Using the telephone in the kitchen, she called her sister’s mobile—Nan had programmed the number into Gil’s phone—and let it ring until the message service kicked in and Nan’s infuriatingly calm voice, the one she must use for women in labour, invited the caller to leave a message or, if it was an emergency, to call the maternity ward. Flora tried Nan’s house: no reply. She scrolled through the telephone’s contacts list searching for her father’s mobile number, but when it wasn’t there she was almost pleased that Nan hadn’t thought of everything. Flora considered phoning the hospital to ask about Gil but told herself that if there was something urgent, Nan would try to find her.

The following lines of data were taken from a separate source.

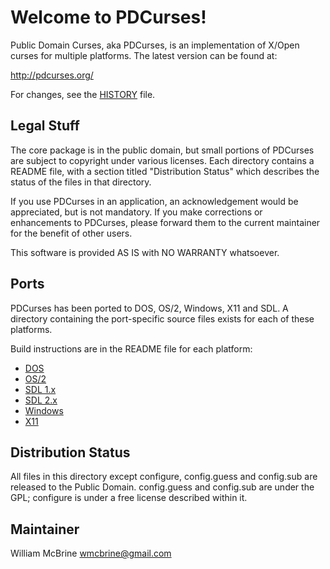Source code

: Welcome to PDCurses!
====================

Public Domain Curses, aka PDCurses, is an implementation of X/Open
curses for multiple platforms. The latest version can be found at:

   http://pdcurses.org/

For changes, see the [HISTORY](HISTORY.md) file.


Legal Stuff
-----------

The core package is in the public domain, but small portions of PDCurses
are subject to copyright under various licenses.  Each directory
contains a README file, with a section titled "Distribution Status"
which describes the status of the files in that directory.

If you use PDCurses in an application, an acknowledgement would be
appreciated, but is not mandatory. If you make corrections or
enhancements to PDCurses, please forward them to the current maintainer
for the benefit of other users.

This software is provided AS IS with NO WARRANTY whatsoever.


Ports
-----

PDCurses has been ported to DOS, OS/2, Windows, X11 and SDL. A directory
containing the port-specific source files exists for each of these
platforms.

Build instructions are in the README file for each platform:

-  [DOS](dos/README.md)
-  [OS/2](os2/README.md)
-  [SDL 1.x](sdl1/README.md)
-  [SDL 2.x](sdl2/README.md)
-  [Windows](wincon/README.md)
-  [X11](x11/README.md)


Distribution Status
-------------------

All files in this directory except configure, config.guess and
config.sub are released to the Public Domain. config.guess and
config.sub are under the GPL; configure is under a free license
described within it.


Maintainer
----------

William McBrine <wmcbrine@gmail.com>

With her cup of tea, Flora walked back along the book-lined hallway, running her fingers along the spines as she passed: an Italian phrase book, How to Breed Cats for Profit, Jaws. She stopped to flip the record and then went into the bedroom. For the first nine years of Flora’s life it had been her mother’s, filled with her mother’s things, and although her father had occasionally spent the night there rather than sleeping in his writing room, Flora still thought of him as a visitor to the house. The bedroom was on a front corner, with two side windows facing the sea and one looking out onto the veranda. She put the light on and saw this space was also full of books, against the walls and stacked beside the bed. A glass of water stood on top of a pile on the bedside table, and on the other side, the digital alarm clock that had stopped working years ago perched on another stack. The bed, an ancient giant that used to dominate the room, was now overshadowed and reduced by paper. The blankets and cover were rumpled, and one of the pillows still bore the indent of a head, as if someone had been there just a few minutes before. Flora put her nose to it, smelling the khaki colour of unwashed hair. She wasn’t sure what she had been hoping for. If her mother had come home it was ridiculous to think she would have got into bed. Flora opened the wardrobe, half hoping the greatcoat would be hanging there. She remembered the odour of it, thick and heavy like the stems of nettles and tangled undergrowth. She had liked to hide things in the pockets. No greatcoat. Just Gil’s shirts, all facing the same way, pairs of trousers folded over the hangers with the creases crisp, a jacket, a suit Flora couldn’t remember him wearing, and two pairs of slip-on shoes. They might once have been stylish: soft Italian leather, hand stitched, but now split around the seams and the heels worn down. She realised her father must have moved back into the house.


When she was fourteen, just over four years after Ingrid had disappeared, Flora had come home early from school to discover Gil and Nan clearing away her mother’s clothes. As soon as she opened the front door she heard Nan talking in the bedroom.

“It’s time, Dad,” Nan was saying. “Having this stuff around isn’t healthy for Flora. You know she comes in here all the time, dressing up, playing with the jewellery, spraying Mum’s perfume. I can smell it on her.” Her father mumbled a reply.

Flora didn’t wait to hear more. “What are you doing?” she said as she burst through the bedroom door.

Gil stood in front of the dressing table holding open a bin liner, his face turned towards the sea as Nan tipped in all the lacy silky things that Flora liked to stroke.

“We’re having a clearout,” Nan said, opening the bottom drawer, which Flora knew contained jumpers because when her sister was at college and the house empty she took them out, pushed her face into them, then refolded each one and put them back. Gil said nothing, just continued to hold the bag open and stare out the window.